HTC Vive Pre
HTC is best known for making phones, so the Vive Pre is a fleck of a surprise. Instead of following in Samsung's footsteps of a mobile-focused virtual reality platform with the Google Paper-thin-similar Gear VR, HTC's big VR project is a high-stop, PC-tethered headset and command system closer to the consumer model of the Oculus Rift. The HTC Vive Pre, the commencement big official example of a VR organization uniform with Valve's SteamVR platform, is a technically impressive combination of headset, motion controls, and remote sensors that tin can produce what Valve and HTC describe equally whole-room VR.

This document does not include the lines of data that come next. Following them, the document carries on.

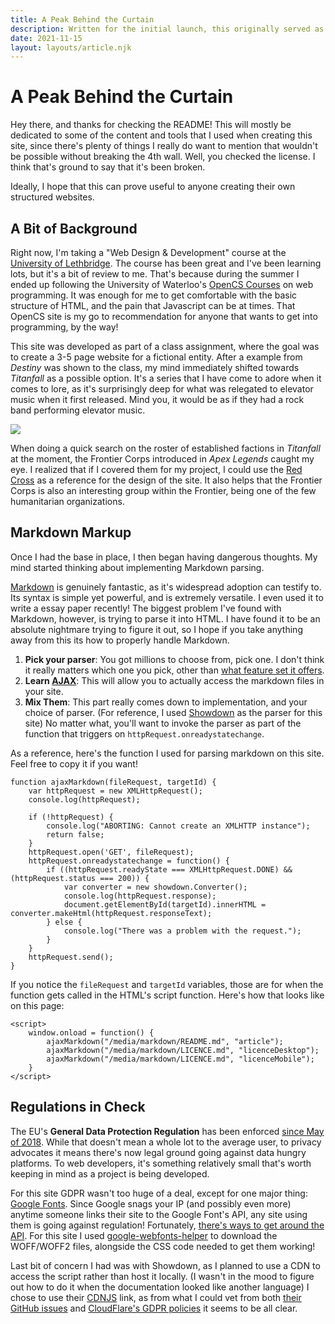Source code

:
 ```yaml
---
title: A Peak Behind the Curtain
description: Written for the initial launch, this originally served as the README.
date: 2021-11-15
layout: layouts/article.njk
---
```

# A Peak Behind the Curtain

Hey there, and thanks for checking the README! This will mostly be dedicated to some of the content and tools that I used when creating this site, since there's plenty of things I really do want to mention that wouldn't be possible without breaking the 4th wall. Well, you checked the license. I think that's ground to say that it's been broken.

Ideally, I hope that this can prove useful to anyone creating their own structured websites.

## A Bit of Background

Right now, I'm taking a "Web Design & Development" course at the [University of Lethbridge](https://www.ulethbridge.ca/). The course has been great and I've been learning lots, but it's a bit of review to me. That's because during the summer I ended up following the University of Waterloo's [OpenCS Courses](https://open.cs.uwaterloo.ca/) on web programming. It was enough for me to get comfortable with the basic structure of HTML, and the pain that Javascript can be at times. That  OpenCS site is my go to recommendation for anyone that wants to get into programming, by the way! 

This site was developed as part of a class assignment, where the goal was to create a 3-5 page website for a fictional entity. After a example from *Destiny* was shown to the class, my mind immediately shifted towards *Titanfall* as a possible option. It's a series that I have come to adore when it comes to lore, as it's surprisingly deep for what was relegated to elevator music when it first released. Mind you, it would be as if they had a rock band performing elevator music. 

![](/img/Screenshot_Demeter.jpg)

When doing a quick search on the roster of established factions in *Titanfall* at the moment, the Frontier Corps introduced in *Apex Legends* caught my eye. I realized that if I covered them for my project, I could use the [Red Cross](https://www.redcross.org/) as a reference for the design of the site. It also helps that the Frontier Corps is also an interesting group within the Frontier, being one of the few humanitarian organizations.

## Markdown Markup

Once I had the base in place, I then began having dangerous thoughts. My mind started thinking about implementing Markdown parsing.

[Markdown](https://daringfireball.net/projects/markdown/) is genuinely fantastic, as it's widespread adoption can testify to. Its syntax is simple yet powerful, and is extremely versatile. I even used it to write a essay paper recently! The biggest problem I've found with Markdown, however, is trying to parse it into HTML. I have found it to be an absolute nightmare trying to figure it out, so I hope if you take anything away from this its how to properly handle Markdown.

1. **Pick your parser**: You got millions to choose from, pick one. I don't think it really matters which one you pick, other than [what feature set it offers](https://css-tricks.com/choosing-right-markdown-parser/).
2. **Learn [AJAX](https://developer.mozilla.org/en-US/docs/Web/Guide/AJAX)**: This will allow you to actually access the markdown files in your site.
3. **Mix Them**: This part really comes down to implementation, and your choice of parser. (For reference, I used [Showdown](http://showdownjs.com) as the parser for this site) No matter what, you'll want to invoke the parser as part of the function that triggers on `httpRequest.onreadystatechange`.

As a reference, here's the function I used for parsing markdown on this site. Feel free to copy it if you want!

```
function ajaxMarkdown(fileRequest, targetId) {
    var httpRequest = new XMLHttpRequest();
    console.log(httpRequest);
    
    if (!httpRequest) {
        console.log("ABORTING: Cannot create an XMLHTTP instance");
        return false;
    }
    httpRequest.open('GET', fileRequest);
    httpRequest.onreadystatechange = function() {
        if ((httpRequest.readyState === XMLHttpRequest.DONE) && (httpRequest.status === 200)) {
            var converter = new showdown.Converter();
            console.log(httpRequest.response);
            document.getElementById(targetId).innerHTML = converter.makeHtml(httpRequest.responseText);
        } else {
            console.log("There was a problem with the request.");
        }
    }
    httpRequest.send();
}
```
If you notice the `fileRequest` and `targetId` variables, those are for when the function gets called in the HTML's script function. Here's how that looks like on this page:

```
<script>
    window.onload = function() {
        ajaxMarkdown("/media/markdown/README.md", "article");
        ajaxMarkdown("/media/markdown/LICENCE.md", "licenceDesktop");    
        ajaxMarkdown("/media/markdown/LICENCE.md", "licenceMobile");
    }
</script>
```

## Regulations in Check

The EU's **General Data Protection Regulation** has been enforced [since May of 2018](https://www.gdpreu.org/compliance/). While that doesn't mean a whole lot to the average user, to privacy advocates it means there's now legal ground going against data hungry platforms. To web developers, it's something relatively small that's worth keeping in mind as a project is being developed.

For this site GDPR wasn't too huge of a deal, except for one major thing: [Google Fonts](https://github.com/google/fonts/issues/1495). Since Google snags your IP (and possibly even more) anytime someone links their site to the Google Font's API, any site using them is going against regulation! Fortunately, [there's ways to get around the API](https://www.brycewray.com/posts/2020/08/good-stuff-without-google/). For this site I used [google-webfonts-helper](https://google-webfonts-helper.herokuapp.com/fonts) to download the WOFF/WOFF2 files, alongside the CSS code needed to get them working!

Last bit of concern I had was with Showdown, as I planned to use a CDN to access the script rather than host it locally. (I wasn't in the mood to figure out how to do it when the documentation looked like another language) I chose to use their [CDNJS](https://cdnjs.com/) link, as from what I could vet from both [their GitHub issues](https://github.com/cdnjs/cdnjs/issues/13272) and [CloudFlare's GDPR policies](https://www.cloudflare.com/en-ca/gdpr/introduction/) it seems to be all clear.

Since the Vive Pre is a development kit, we will not be giving it an official score. When HTC releases the Vive as a consumer product later this year we will test and rate information technology. The Vive Pre appears to be very similar to the $799 consumer edition of the Vive, only y'all can't actually buy it; it's primarily for developers who want to get a head start on programming for SteamVR.
In the Box
The Vive Pre comes in a comprehensive package that includes everything except the PC needed to run it. Within the box you'll find the VR headset, 2 movement controllers, two base of operations stations for setting upwards the VR area, a link box that connects the necessary hardware to your PC, and a diversity of cables and power supplies to get everything up and running.
It's a complicated packet, especially when compared with the Samsung Gear VR or the Oculus Rift Evolution Kit and DK2. Samsung'southward VR product is but a plastic vanquish with some useful controls and sensors; everything is handled past a smartphone you slide into the headset itself. And the Oculus Rift evolution kits both lack their own dedicated motility controllers; the DK1 uses internal sensors for headset motion tracking, while the DK2 employs a unmarried camera.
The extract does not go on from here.